Em que ponto está a informatização das comarcas no Estado?
Estamos investindo em tecnologia, estamos virtualizando o TJ todo. Hoje, 100% da estrutura do judiciário é informatizada. Ainda renascem processos físicos do tempo que ainda não havia informatização, mas pretendemos reverter, vai depender do andamento dos processos para que tudo fique informatizado. Mas os números mostram como é o nosso quadro: no dia 25 de fevereiro último nós tínhamos 791.900 processos em andamento, entre justiça comum e juizados – destes, 670 mil são eletrônicos e 120 mil, físicos. A proporção é de 85% eletrônicos e 15% físicos. Nós acreditamos que em dois ou três anos tenhamos um número insignificante de processos físicos.
O senhor diria que o Judiciário em MS e no Brasil precisa ser mais proativo, mais protagonista, se comunicar mais com o povo?

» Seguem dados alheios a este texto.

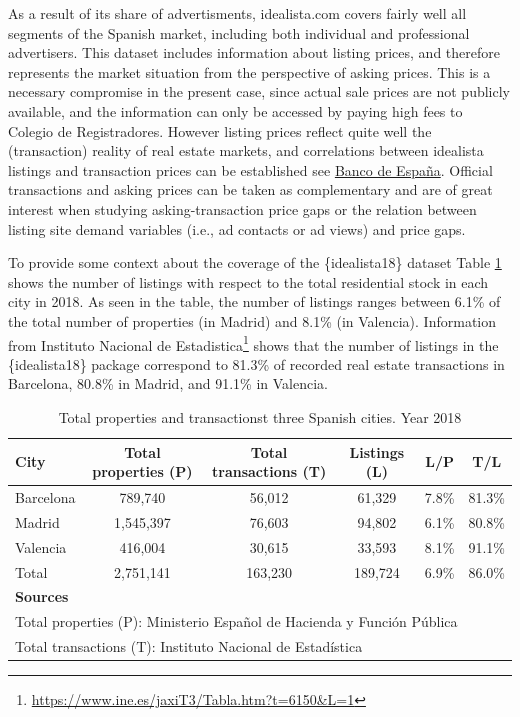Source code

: \documentclass[Royal,times,sageh]{sagej}
\begin{document}
As a result of its share of advertisments, idealista.com covers fairly
well all segments of the Spanish market, including both individual and
professional advertisers. This dataset includes information about
listing prices, and therefore represents the market situation from the
perspective of asking prices. This is a necessary compromise in the
present case, since actual sale prices are not publicly available, and
the information can only be accessed by paying high fees to Colegio de
Registradores. However listing prices reflect quite well the
(transaction) reality of real estate markets, and correlations between
idealista listings and transaction prices can be established see
\href{https://papers.ssrn.com/sol3/papers.cfm?abstract_id=3400031}{Banco
de España}. Official transactions and asking prices can be taken as
complementary and are of great interest when studying asking-transaction
price gaps or the relation between listing site demand variables (i.e.,
ad contacts or ad views) and price gaps.

To provide some context about the coverage of the \{idealista18\}
dataset Table \ref{tab:transactions} shows the number of listings with
respect to the total residential stock in each city in 2018. As seen in
the table, the number of listings ranges between 6.1\% of the total
number of properties (in Madrid) and 8.1\% (in Valencia). Information
from Instituto Nacional de Estadistica\footnote{\url{https://www.ine.es/jaxiT3/Tabla.htm?t=6150&L=1}}
shows that the number of listings in the \{idealista18\} package
correspond to 81.3\% of recorded real estate transactions in Barcelona,
80.8\% in Madrid, and 91.1\% in Valencia.

\begin{table}[!ht]
    \centering
      \caption{Total properties and transactionst three Spanish cities. Year 2018} 
  \label{tab:transactions} 
    \begin{tabular}{lccccc}
        City & Total properties (P) & Total transactions (T) & Listings (L) & L/P & T/L \\
        \hline
        Barcelona &  789,740  &  56,012  &  61,329  & 7.8\% & 81.3\%  \\ 
        Madrid &  1,545,397  &  76,603  &  94,802  & 6.1\%  & 80.8\% \\ 
        Valencia &  416,004  &  30,615  &  33,593  & 8.1\% & 91.1\% \\ 
        \hline
        Total &  2,751,141  &  163,230  &  189,724  & 6.9\% & 86.0\% \\ 
        \hline
        \multicolumn{6}{l}{{\footnotesize \textbf{Sources}}}\\
        \multicolumn{6}{l}{{\footnotesize Total properties (P): Ministerio Español de Hacienda y Función Pública}}\\
        \multicolumn{6}{l}{{\footnotesize Total transactions (T): Instituto Nacional de Estadística}}\\
    \end{tabular}
\end{table}
\end{document}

Veja um projeto novo do TJ, até para aproximar o judiciário das pessoas. Estamos fazendo um projeto-piloto de um convênio que foi feito entre o Tribunal de Justiça e o Distrito Naval de Ladário. Eles fornecerão para nós um barco e vamos embarcar uma estrutura de juiz, promotor, defensor, funcionários, e amanhã (2 de março) andaremos pela região ribeirinha. Trata-se de um projeto-piloto para fazer um levantamento da quantidade de casos. Porque muitas vezes a pessoa mora longe, lá no Pantanal e não tem, por exemplo, um registro civil, um título de eleitor, uma carteira de identidade. A ideia, então, é de levar o Estado lá e dar uma atenção às pessoas, dar cidadania a elas. Veremos qual o custo-benefício do projeto e, ainda que não haja uma relação adequada de custo-benefício, é algo que o Estado tem que fazer para atender esta população. Temos, também, um projeto na Casa da Mulher Brasileira, implantada recentemente na Capital e que é inédito no Brasil. Temos na Capital duas varas de violência doméstica, que funcionam no Fórum. Na Casa da Mulher Brasileira criamos uma vara que irá se especializar só em medidas protetivas à mulher. A ideia é ter naquele espaço o juiz, diariamente, para que ele examine caso a caso. O atendimento, a proteção da mulher ocorrerá de imediato, não haverá a demora e nem o perigo de a pessoa ficar presa, muitas vezes, por uma bobagem. Enfim, este juiz ficará especializado no atendimento à mulher.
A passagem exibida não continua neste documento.